The Cayman Islands Monetary
Authority and four US federal banking regulators have agreed on procedures for
the exchange of supervisory information on banks operating in the US and the
Cayman Islands.

After several months of
negotiations, the agreement became effective on 6 August.

It should make it easier for both
the Cayman and US regulators to access information and obtain supervisory
assistance from each other.

The objective is to more
effectively supervise entities that have operations in both jurisdictions.

The accord entails, among others,
the sharing of information on regulated banks seeking the approval to set up a
branch, subsidiary or affiliate in the other jurisdiction.

This will alert the home regulator
of entities seeking to set up establishments in the other jurisdiction and the
host regulator will know when it is considering an application for
authorisation, if the institution is in good regulatory standing at home.

Additionally, the agreement
establishes protocols for information exchange and general cooperation to
facilitate ongoing consolidated supervision of these cross-border institutions
as permitted by the laws of both jurisdictions.

Many cooperation agreements

It also sets the framework for
handling confidential information on both sides.

The US agencies that are parties to
the Statement of Cooperation include the Board of Governors of the Federal
Reserve System, the Office of the Comptroller of the Currency, the Federal
Deposit Insurance Corporation and the Office of Thrift Supervision.

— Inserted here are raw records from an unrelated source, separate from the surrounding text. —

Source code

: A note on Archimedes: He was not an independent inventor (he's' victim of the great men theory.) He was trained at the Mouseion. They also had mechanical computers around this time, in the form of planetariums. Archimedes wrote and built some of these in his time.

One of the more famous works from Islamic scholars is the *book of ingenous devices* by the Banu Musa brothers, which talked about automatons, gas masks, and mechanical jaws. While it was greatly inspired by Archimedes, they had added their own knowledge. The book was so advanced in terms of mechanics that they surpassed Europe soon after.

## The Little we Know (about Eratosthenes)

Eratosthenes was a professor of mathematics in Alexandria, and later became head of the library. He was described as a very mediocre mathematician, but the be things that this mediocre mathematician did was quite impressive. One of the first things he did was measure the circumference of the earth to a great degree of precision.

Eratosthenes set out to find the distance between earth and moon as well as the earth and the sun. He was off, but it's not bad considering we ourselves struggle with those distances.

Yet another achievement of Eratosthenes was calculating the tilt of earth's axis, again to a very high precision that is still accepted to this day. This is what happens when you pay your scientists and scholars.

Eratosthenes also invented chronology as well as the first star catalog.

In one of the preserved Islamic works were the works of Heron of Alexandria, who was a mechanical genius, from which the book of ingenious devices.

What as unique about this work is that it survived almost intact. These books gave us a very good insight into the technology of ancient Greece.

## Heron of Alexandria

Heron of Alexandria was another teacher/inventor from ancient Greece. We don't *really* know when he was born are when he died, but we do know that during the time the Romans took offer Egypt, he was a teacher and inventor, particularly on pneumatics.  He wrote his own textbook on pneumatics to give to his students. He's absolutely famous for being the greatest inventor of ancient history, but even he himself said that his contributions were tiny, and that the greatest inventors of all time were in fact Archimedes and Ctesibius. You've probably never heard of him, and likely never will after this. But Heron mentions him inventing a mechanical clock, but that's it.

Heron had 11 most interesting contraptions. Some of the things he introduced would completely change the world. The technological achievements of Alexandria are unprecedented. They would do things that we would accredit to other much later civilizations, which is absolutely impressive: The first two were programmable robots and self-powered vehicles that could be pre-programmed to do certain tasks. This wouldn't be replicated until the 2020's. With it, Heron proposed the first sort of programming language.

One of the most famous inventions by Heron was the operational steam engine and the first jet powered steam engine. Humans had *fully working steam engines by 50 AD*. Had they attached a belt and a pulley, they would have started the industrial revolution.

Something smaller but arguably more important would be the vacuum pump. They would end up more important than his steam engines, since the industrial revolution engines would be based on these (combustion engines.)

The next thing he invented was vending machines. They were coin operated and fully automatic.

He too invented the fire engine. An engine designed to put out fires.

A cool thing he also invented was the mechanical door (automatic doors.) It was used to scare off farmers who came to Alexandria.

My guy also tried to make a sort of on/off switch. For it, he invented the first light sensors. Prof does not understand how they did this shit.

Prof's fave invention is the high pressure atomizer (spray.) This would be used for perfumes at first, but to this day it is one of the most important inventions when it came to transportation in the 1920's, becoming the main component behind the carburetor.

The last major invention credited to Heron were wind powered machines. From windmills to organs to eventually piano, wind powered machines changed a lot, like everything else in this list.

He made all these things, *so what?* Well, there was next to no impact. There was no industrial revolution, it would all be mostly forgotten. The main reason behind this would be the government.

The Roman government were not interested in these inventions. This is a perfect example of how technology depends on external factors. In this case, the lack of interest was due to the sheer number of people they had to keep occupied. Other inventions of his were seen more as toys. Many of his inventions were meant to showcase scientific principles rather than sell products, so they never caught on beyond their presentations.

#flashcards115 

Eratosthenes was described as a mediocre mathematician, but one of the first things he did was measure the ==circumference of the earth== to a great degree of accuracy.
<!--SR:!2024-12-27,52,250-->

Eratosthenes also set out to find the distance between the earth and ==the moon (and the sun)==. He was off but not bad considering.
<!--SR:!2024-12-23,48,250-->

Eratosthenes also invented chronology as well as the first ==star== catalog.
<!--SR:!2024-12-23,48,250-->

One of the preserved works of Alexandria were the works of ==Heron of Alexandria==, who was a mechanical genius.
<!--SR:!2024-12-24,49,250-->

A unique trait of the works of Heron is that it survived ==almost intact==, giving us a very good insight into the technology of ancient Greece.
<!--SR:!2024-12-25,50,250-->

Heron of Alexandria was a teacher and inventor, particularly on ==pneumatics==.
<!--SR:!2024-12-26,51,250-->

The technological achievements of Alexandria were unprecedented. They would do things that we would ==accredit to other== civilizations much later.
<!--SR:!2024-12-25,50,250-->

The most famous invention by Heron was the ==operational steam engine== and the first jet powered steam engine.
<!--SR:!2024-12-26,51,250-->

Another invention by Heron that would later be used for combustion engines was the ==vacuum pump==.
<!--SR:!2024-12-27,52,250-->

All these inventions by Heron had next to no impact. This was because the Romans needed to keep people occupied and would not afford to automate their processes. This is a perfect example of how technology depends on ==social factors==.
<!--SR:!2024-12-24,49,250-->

CIMA has agreed a total of 17
cooperation and information exchange agreements with foreign regulators to
facilitate the provision of assistance to overseas regulatory authorities.

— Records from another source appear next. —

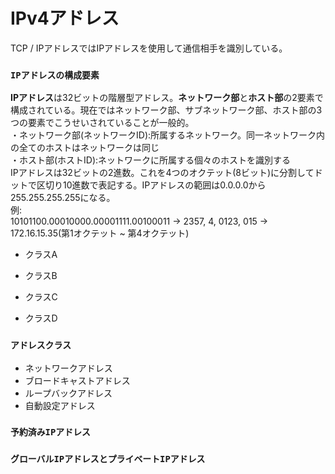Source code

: # IPv4アドレス
TCP / IPアドレスではIPアドレスを使用して通信相手を識別している。

### `IPアドレスの構成要素`
**IPアドレス**は32ビットの階層型アドレス。**ネットワーク部**と**ホスト部**の2要素で構成されている。現在ではネットワーク部、サブネットワーク部、ホスト部の3つの要素でこうせいされていることが一般的。  
・ネットワーク部(ネットワークID):所属するネットワーク。同一ネットワーク内の全てのホストはネットワークは同じ  
・ホスト部(ホストID):ネットワークに所属する個々のホストを識別する  
IPアドレスは32ビットの2進数。これを4つのオクテット(8ビット)に分割してドットで区切り10進数で表記する。IPアドレスの範囲は0.0.0.0から255.255.255.255になる。  
例:  
10101100.00010000.00001111.00100011 → 2357, 4, 0123, 015 → 172.16.15.35(第1オクテット ~ 第4オクテット)

- クラスA

- クラスB

- クラスC

- クラスD

### `アドレスクラス`
- ネットワークアドレス
- ブロードキャストアドレス
- ループバックアドレス
- 自動設定アドレス

### `予約済みIPアドレス`

### `グローバルIPアドレスとプライベートIPアドレス`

CIMA Managing Director Cindy
Scotland explained that entering into this agreement with the US banking
regulators is also consistent with one of the recommendations given by the
International Monetary Fund in its 2009 report on the Assessment of the
Financial Sector Supervision and Regulation in the Cayman Islands.

“The report recommended that CIMA
enter into agreements with home supervisors of international financial
institutions it regulates in order to manage the risks involved in the cross
border operations of such institutions,” she said.

“This is something that we accepted
and moved speedily to implement.”

Cayman Islands Premier and Minister
of Finance McKeeva Bush said the memorandum of understanding is important both
from a regulatory and from a business perspective.

“This agreement will certainly
enhance CIMA’s effectiveness and that of the other regulators in executing
their supervisory responsibilities with regard to cross-border banking
entities,” he said.

“For international banks and
banking institutions with entities in Cayman, as well as their Cayman service
providers, this is a reputational boost that should enable them to attract more
business.

It provides further evidence of the
Cayman Islands’ commitment to sound regulation and international cooperation
and shows our increasing stature as an international financial centre,” Mr.
Bush added.

CIMA’s other overseas information
exchange and cooperation accords include agreements with authorities in the UK,
Canada, Malta, Jersey, Isle of Man, Brazil, Argentina, Jamaica, Panama and member
jurisdictions of the International Organisation of Securities Commissions.

Other US regulators that CIMA has
entered into agreements with are the Securities and Exchange Commission, the
State of Florida Office of Insurance Regulation and the Office of Insurance
Commissioner of the State of Washington.